The most significant limitation of the study is its cross-sectional design. The fact that only male individuals participated and the relatively small number of participants can be considered the second-most important limitation. Another limitation may be the failure to evaluate confounding factors that could affect participants’ blood parameters, such as diet types, exercise habits, or smoking. Another limitation is that the participants’ childhood behavioral problems were not assessed and the PCL-R test was not performed. Another important limitation of this study is the high incidence of psychiatric comorbidities frequently observed in patients with antisocial personality disorder. Although our study did not include ASPD cases with major psychiatric disorders, subthreshold comorbidities of conditions such as ADHD and anxiety disorders can independently influence inflammatory and metabolic biomarkers and potentially confound the observed relationship.

5. Conclusions

This study demonstrated increased inflammatory parameters and differences in hematological and biochemical parameters in male ASPD patients who have committed crimes. Significant findings include the increased risk of ASPD associated with CRP and uric acid as independent variables, and the relatively higher CRP levels in individuals who have committed homicide. There are a limited number of articles examining the concept of criminal behavior and biological parameters in ASPD, and no studies in the literature have evaluated biochemical, hematological, and inflammatory factors together. Our results make a significant contribution to the literature regarding the potential role of biological factors accompanying aggression, impulsivity, suicidal risk, and criminal behavior. Integrating routine blood parameters with psychometric assessments can improve early diagnosis and individualized risk management in forensic psychiatry practice.

Author Contributions

Conceptualization: G.T. and B.A.K.; original draft preparation: G.T.; review and editing: G.T.; supervision: B.A.K. All authors have read and agreed to the published version of the manuscript.

Funding

This research received no external funding.

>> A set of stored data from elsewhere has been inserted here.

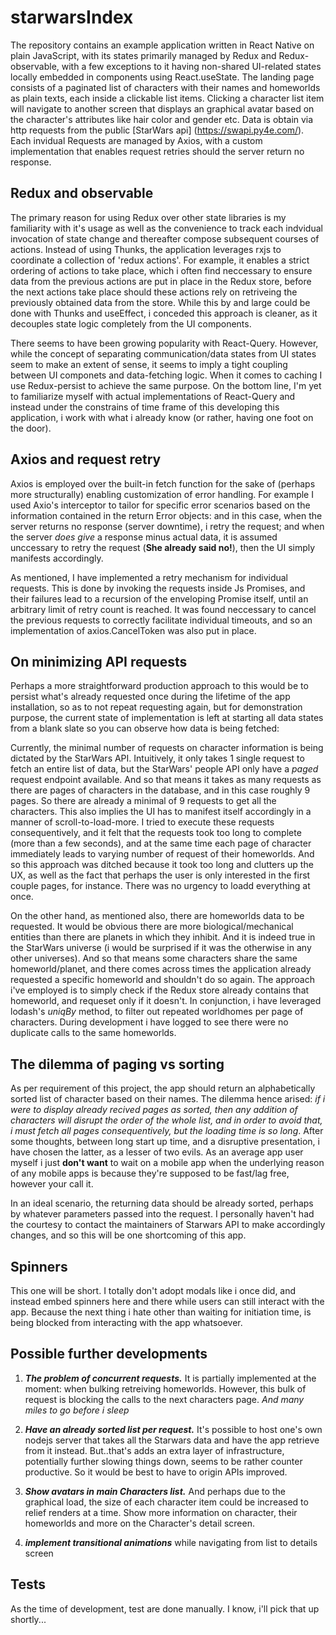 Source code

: # starwarsIndex

The repository contains an example application written in React Native on plain JavaScript, with its states primarily managed by Redux and Redux-observable, with a few exceptions to it having non-shared UI-related states locally embedded in components using React.useState. The landing page consists of a paginated list of characters with their names and homeworlds as plain texts, each inside a clickable list items. Clicking a character list item will navigate to another screen that displays an graphical avatar based on the character's attributes like hair color and gender etc. Data is obtain via http requests from the public [StarWars api] (https://swapi.py4e.com/). Each invidual Requests are managed by Axios, with a custom implementation that enables request retries should the server return no response.

## Redux and observable
The primary reason for using Redux over other state libraries is my familiarity with it's usage as well as the convenience to track each indvidual invocation of state change and thereafter compose subsequent courses of actions. Instead of using Thunks, the application leverages rxjs to coordinate a collection of 'redux actions'. For example, it enables a strict ordering of actions to take place, which i often find neccessary to ensure data from the previous actions are put in place in the Redux store, before the next actions take place should these actions rely on retriveing the previously obtained data from the store. While this by and large could be done with Thunks and useEffect, i conceded this approach is cleaner, as it decouples state logic completely from the UI components.

There seems to have been growing popularity with React-Query. However, while the concept of separating communication/data states from UI states seem to make an extent of sense, it seems to imply a tight coupling between UI componets and data-fetching logic. When it comes to caching I use Redux-persist to achieve the same purpose. On the bottom line, I'm yet to familiarize myself with actual implementations of React-Query and instead under the constrains of time frame of this developing this application, i work with what i already know (or rather, having one foot on the door).

## Axios and request retry
Axios is employed over the built-in fetch function for the sake of (perhaps more structurally) enabling customization of error handling. For example I used Axio's interceptor to tailor for specific error scenarios based on the information contained in the return Error objects: and in this case, when the server returns no response (server downtime), i retry the request; and when the server *does give* a response minus actual data, it is assumed unccessary to retry the request (**She already said no!**), then the UI simply manifests accordingly.

As mentioned, I have implemented a retry mechanism for individual requests. This is done by invoking the requests inside Js Promises, and their failures lead to a recursion of the enveloping Promise itself, until an arbitrary limit of retry count is reached. It was found neccessary to cancel the previous requests to correctly facilitate individual timeouts, and so an implementation of axios.CancelToken was also put in place.

## On minimizing API requests
Perhaps a more straightforward production approach to this would be to persist what's already requested once during the lifetime of the app installation, so as to not repeat requesting again, but for demonstration purpose, the current state of implementation is left at starting all data states from a blank slate so you can observe how data is being fetched:

Currently, the minimal number of requests on character information is being dictated by the StarWars API. Intuitively, it only takes 1 single request to fetch an entire list of data, but the StarWars' people API only have a *paged* request endpoint available. And so that means it takes as many requests as there are pages of characters in the database, and in this case roughly 9 pages. So there are already a minimal of 9 requests to get all the characters. This also implies the UI has to manifest itself accordingly in a manner of scroll-to-load-more. I tried to execute these requests consequentively, and it felt that the requests took too long to complete (more than a few seconds), and at the same time each page of character immediately leads to varying number of request of their homeworlds. And so this approach was ditched because it took too long and clutters up the UX, as well as the fact that perhaps the user is only interested in the first couple pages, for instance. There was no urgency to loadd everything at once.

On the other hand, as mentioned also, there are homeworlds data to be requested. It would be obvious there are more biological/mechanical entities than there are planets in which they inhibit. And it is indeed true in the StarWars universe (i would be surprised if it was the otherwise in any other universes). And so that means some characters share the same homeworld/planet, and there comes across times the application already requested a specific homeworld and shouldn't do so again. The approach i've employed is to simply check if the Redux store already contains that homeworld, and requeset only if it doesn't. In conjunction, i have leveraged lodash's *uniqBy* method, to filter out repeated worldhomes per page of characters. During development i have logged to see there were no duplicate calls to the same homeworlds.

## The dilemma of paging vs sorting
As per requirement of this project, the app should return an alphabetically sorted list of character based on their names. The dilemma hence arised: *if i were to display already recived pages as sorted, then any addition of characters will disrupt the order of the whole list, and in order to avoid that, i must fetch all pages consequentively, but the loading time is so long*. After some thoughts, between long start up time, and a disruptive presentation, i have chosen the latter, as a lesser of two evils. As an average app user myself i just **don't want** to wait on a mobile app when the underlying reason of any mobile apps is because they're supposed to be fast/lag free, however your call it.

In an ideal scenario, the returning data should be already sorted, perhaps by whatever parameters passed into the request. I personally haven't had the courtesy to contact the maintainers of Starwars API to make accordingly changes, and so this will be one shortcoming of this app.

## Spinners
This one will be short. I totally don't adopt modals like i once did, and instead embed spinners here and there while users can still interact with the app. Because the next thing i hate other than waiting for initiation time, is being blocked from interacting with the app whatsoever.

## Possible further developments

1. ***The problem of concurrent requests.*** It is partially implemented at the moment: when bulking retreiving homeworlds. However, this bulk of request is blocking the calls to the next characters page. *And many miles to go before i sleep* 

2. ***Have an already sorted list per request.*** It's possible to host one's own nodejs server that takes all the Starwars data and have the app retrieve from it instead. But..that's adds an extra layer of infrastructure, potentially further slowing things down, seems to be rather counter productive. So it would be best to have to origin APIs improved.

3. ***Show avatars in main Characters list.*** And perhaps due to the graphical load, the size of each character item could be increased to relief renders at a time. Show more information on character, their homeworlds and more on the Character's detail screen.

4. ***implement transitional animations*** while navigating from list to details screen

## Tests
As the time of development, test are done manually. I know, i'll pick that up shortly...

Institutional Review Board Statement

The research was performed in compliance with the Declaration of Helsinki. Approval was granted by the Fırat University Non-Interventional Local Ethics Committee, bearing project number 2022/02-56, after its meeting on 10 February 2022.

Informed Consent Statement

Informed consent was obtained from all subjects involved in the study.

Data Availability Statement

The data presented in this study are available on request from the corresponding author. The data are not publicly available because they contain information that could compromise the privacy of research participants.

Acknowledgments

We acknowledge all partner institutions in this study.

Conflicts of Interest

The authors declare no conflicts of interest.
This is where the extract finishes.